While this works, performance is much worse: 10.988ms kerneltime in NVVP. I understand that there are many atomic “conflicts”, since 4 groups of 8x8 pixels can write to each 18 bin histogram, but this is no different for the global version. Also NVVP report a shared memory efficiency of 1.2%. The access of each thread to the shared memory is pretty much random, so I understand that there are some bank conflicts but not why the number is THAT low.
When I change the atomicAdds in shared memory to normal “+=” operations (resulting in false outcomes), the shared memory efficiency increases to 56.5%, a number that I makes more sense to me. Kernel time decreases to 2.911ms.

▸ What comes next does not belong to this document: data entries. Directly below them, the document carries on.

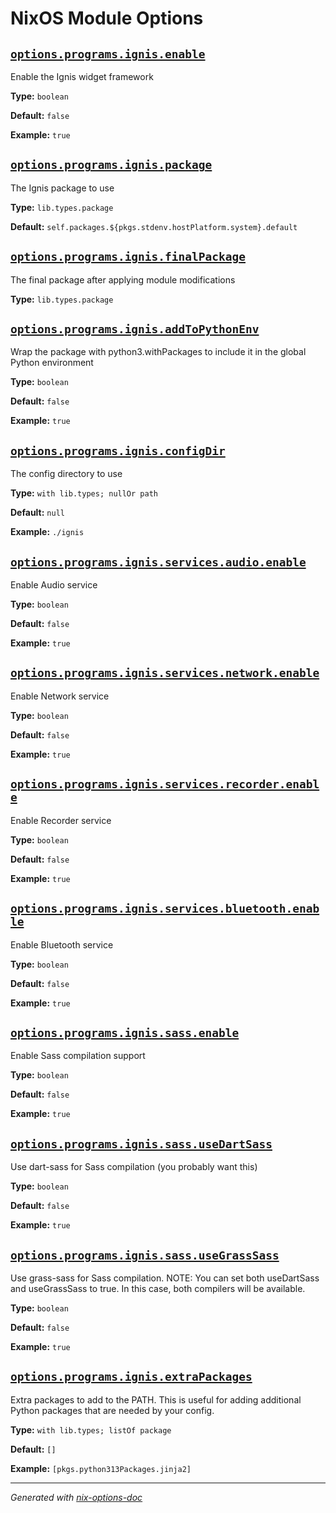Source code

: # NixOS Module Options


## [`options.programs.ignis.enable`](#L15)

Enable the Ignis widget framework

**Type:** `boolean`

**Default:** `false`

**Example:** `true`

## [`options.programs.ignis.package`](#L17)

The Ignis package to use

**Type:** `lib.types.package`

**Default:** `self.packages.${pkgs.stdenv.hostPlatform.system}.default`

## [`options.programs.ignis.finalPackage`](#L24)

The final package after applying module modifications

**Type:** `lib.types.package`

## [`options.programs.ignis.addToPythonEnv`](#L30)


Wrap the package with python3.withPackages to include it in the global Python environment


**Type:** `boolean`

**Default:** `false`

**Example:** `true`

## [`options.programs.ignis.configDir`](#L34)

The config directory to use

**Type:** `with lib.types; nullOr path`

**Default:** `null`

**Example:** `./ignis`

## [`options.programs.ignis.services.audio.enable`](#L43)

Enable Audio service

**Type:** `boolean`

**Default:** `false`

**Example:** `true`

## [`options.programs.ignis.services.network.enable`](#L46)

Enable Network service

**Type:** `boolean`

**Default:** `false`

**Example:** `true`

## [`options.programs.ignis.services.recorder.enable`](#L49)

Enable Recorder service

**Type:** `boolean`

**Default:** `false`

**Example:** `true`

## [`options.programs.ignis.services.bluetooth.enable`](#L52)

Enable Bluetooth service

**Type:** `boolean`

**Default:** `false`

**Example:** `true`

## [`options.programs.ignis.sass.enable`](#L57)

Enable Sass compilation support

**Type:** `boolean`

**Default:** `false`

**Example:** `true`

## [`options.programs.ignis.sass.useDartSass`](#L58)

Use dart-sass for Sass compilation (you probably want this)

**Type:** `boolean`

**Default:** `false`

**Example:** `true`

## [`options.programs.ignis.sass.useGrassSass`](#L59)


Use grass-sass for Sass compilation.
NOTE: You can set both useDartSass and useGrassSass to true. In this case, both compilers will be available.


**Type:** `boolean`

**Default:** `false`

**Example:** `true`

## [`options.programs.ignis.extraPackages`](#L65)


Extra packages to add to the PATH.
This is useful for adding additional Python packages that are needed by your config.


**Type:** `with lib.types; listOf package`

**Default:** `[]`

**Example:** `[pkgs.python313Packages.jinja2]`

---
*Generated with [nix-options-doc](https://github.com/Thunderbottom/nix-options-doc)*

So what I don’t understand is why the global memory version is so much faster than the shared memory one, while they’re both dealing with the same “atomic conflicts”. And why the shared memory efficiency is this low. Is this because of the different implemenations of atomic operations, as stated in “The CUDA handbook”:
" Unlike global memory, which implements atomics using single instructions (either GATOM or GRED, depending on whether the return value is used), shared memory atomics are implemented with explicit lock/unlock semantics, and the compiler emits code that causes each thread to loop over these lock operations untilthe thread has performed its atomic operation."?
Thanks for helping me in advance. Sorry if I left anything out, this is my first CUDA forum post, so please let me know if information is missing.